[Stored data]
____________________

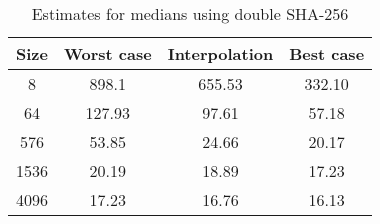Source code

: \begin{table}
  \centering
  \caption{Estimates for medians using double \ac{SHA}-256}
  \begin{tabular}{ | c | c | c | c |}
    \hline
    \textbf{Size} & \textbf{Worst case} & \textbf{Interpolation} & \textbf{Best case} \\ \hline
    8    & 898.1  & 655.53  & 332.10 \\ \hline
    64   & 127.93 & 97.61  & 57.18 \\ \hline
    576  & 53.85  & 24.66  & 20.17 \\ \hline
    1536 & 20.19  & 18.89  & 17.23 \\ \hline
    4096 & 17.23  & 16.76  & 16.13 \\ \hline
  \end{tabular}
  \label{tbl:supercop:sha256d}
\end{table}
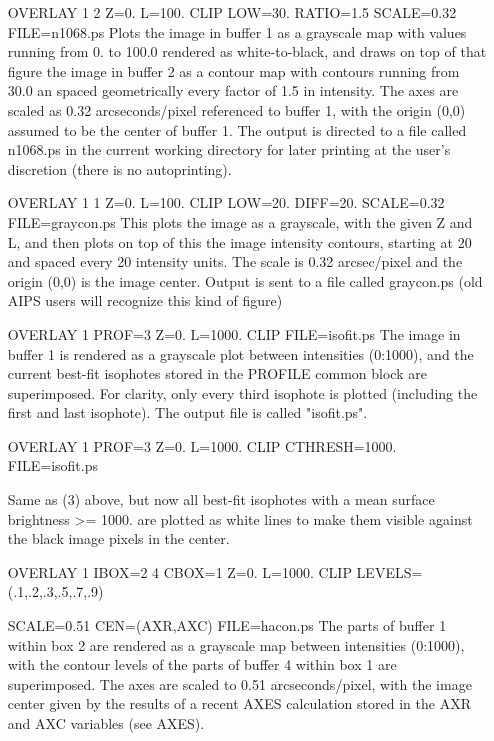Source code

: \begin{itemize}
  \item[OVERLAY 1 2 Z=0. L=100. CLIP LOW=30. RATIO=1.5 SCALE=0.32 FILE=n1068.ps\hfill]{
   Plots the image in buffer 1 as a grayscale map with values running from
   0. to 100.0 rendered as white-to-black, and draws on top of that figure
   the image in buffer 2 as a contour map with contours running from 30.0
   an spaced geometrically every factor of 1.5 in intensity.  The axes
   are scaled as 0.32 arcseconds/pixel referenced to buffer 1, with the
   origin (0,0) assumed to be the center of buffer 1.  The output is
   directed to a file called n1068.ps in the current working directory
   for later printing at the user's discretion (there is no autoprinting).}
  \item[OVERLAY 1 1 Z=0. L=100. CLIP LOW=20. DIFF=20. SCALE=0.32 FILE=graycon.ps\hfill]{
   This plots the image as a grayscale, with the given Z and L, and then
   plots on top of this the image intensity contours, starting at 20 and
   spaced every 20 intensity units.  The scale is 0.32 arcsec/pixel and
   the origin (0,0) is the image center.  Output is sent to a file
   called graycon.ps  (old AIPS users will recognize this kind of figure)}
  \item[OVERLAY 1 PROF=3 Z=0. L=1000. CLIP FILE=isofit.ps\hfill]{
   The image in buffer 1 is rendered as a grayscale plot between
   intensities (0:1000), and the current best-fit isophotes stored in
   the PROFILE common block are superimposed.  For clarity, only every 
   third isophote is  plotted (including the first and last isophote).
   The output file is called "isofit.ps".}
  \item[OVERLAY 1 PROF=3 Z=0. L=1000. CLIP CTHRESH=1000. FILE=isofit.ps\hfill]{}
  \item[\hfill]{Same as (3) above, but now all best-fit isophotes with a mean
   surface brightness >= 1000. are plotted as white lines to make
   them visible against the black image pixels in the center.}
  \item[OVERLAY 1 IBOX=2 4 CBOX=1 Z=0. L=1000. 
        CLIP LEVELS=(.1,.2,.3,.5,.7,.9)\hfill]{}
  \item[SCALE=0.51 CEN=(AXR,AXC) FILE=hacon.ps\hfill]{
   The parts of buffer 1 within box 2 are rendered as a grayscale map
   between intensities (0:1000), with the contour levels of the parts
   of buffer 4 within box 1 are superimposed.  The axes are scaled to 0.51
   arcseconds/pixel, with the image center given by the results of a recent
   AXES calculation stored in the AXR and AXC variables (see AXES).}

\end{itemize}
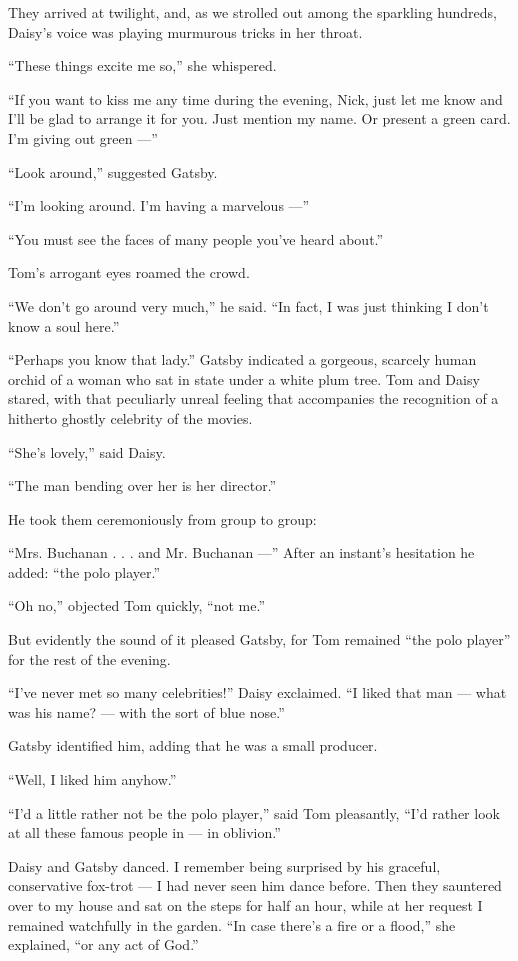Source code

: \documentclass{znotebook}
\begin{document}
They arrived at twilight, and, as we strolled out among the sparkling hundreds, Daisy's voice was playing murmurous tricks in her throat.

``These things excite me so,'' she whispered.

``If you want to kiss me any time during the evening, Nick, just let me know and I'll be glad to arrange it for you. Just mention my name. Or present a green card. I'm giving out green ---''

``Look around,'' suggested Gatsby.

``I'm looking around. I'm having a marvelous ---''

``You must see the faces of many people you've heard about.''

Tom's arrogant eyes roamed the crowd.

``We don't go around very much,'' he said. ``In fact, I was just thinking I don't know a soul here.''

``Perhaps you know that lady.'' Gatsby indicated a gorgeous, scarcely human orchid of a woman who sat in state under a white plum tree. Tom and Daisy stared, with that peculiarly unreal feeling that accompanies the recognition of a hitherto ghostly celebrity of the movies.

``She's lovely,'' said Daisy.

``The man bending over her is her director.''

He took them ceremoniously from group to group:

``Mrs. Buchanan . . . and Mr. Buchanan ---'' After an instant's hesitation he added: ``the polo player.''

``Oh no,'' objected Tom quickly, ``not me.''

But evidently the sound of it pleased Gatsby, for Tom remained ``the polo player'' for the rest of the evening.

``I've never met so many celebrities!'' Daisy exclaimed. ``I liked that man ---{} what was his name? ---{} with the sort of blue nose.''

Gatsby identified him, adding that he was a small producer.

``Well, I liked him anyhow.''

``I'd a little rather not be the polo player,'' said Tom pleasantly, ``I'd rather look at all these famous people in ---{} in oblivion.''

Daisy and Gatsby danced. I remember being surprised by his graceful, conservative fox-trot ---{} I had never seen him dance before. Then they sauntered over to my house and sat on the steps for half an hour, while at her request I remained watchfully in the garden. ``In case there's a fire or a flood,'' she explained, ``or any act of God.''
\end{document}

____________________

PROBLEM STATEMENT
Look back at the data above. Transcribe exactly the lines starting at the line that contains "0. to 100.0" and ending at the line that contains "directed to a".

FINISHED EXERCISE
   0. to 100.0 rendered as white-to-black, and draws on top of that figure
   the image in buffer 2 as a contour map with contours running from 30.0
   an spaced geometrically every factor of 1.5 in intensity.  The axes
   are scaled as 0.32 arcseconds/pixel referenced to buffer 1, with the
   origin (0,0) assumed to be the center of buffer 1.  The output is
   directed to a file called n1068.ps in the current working directory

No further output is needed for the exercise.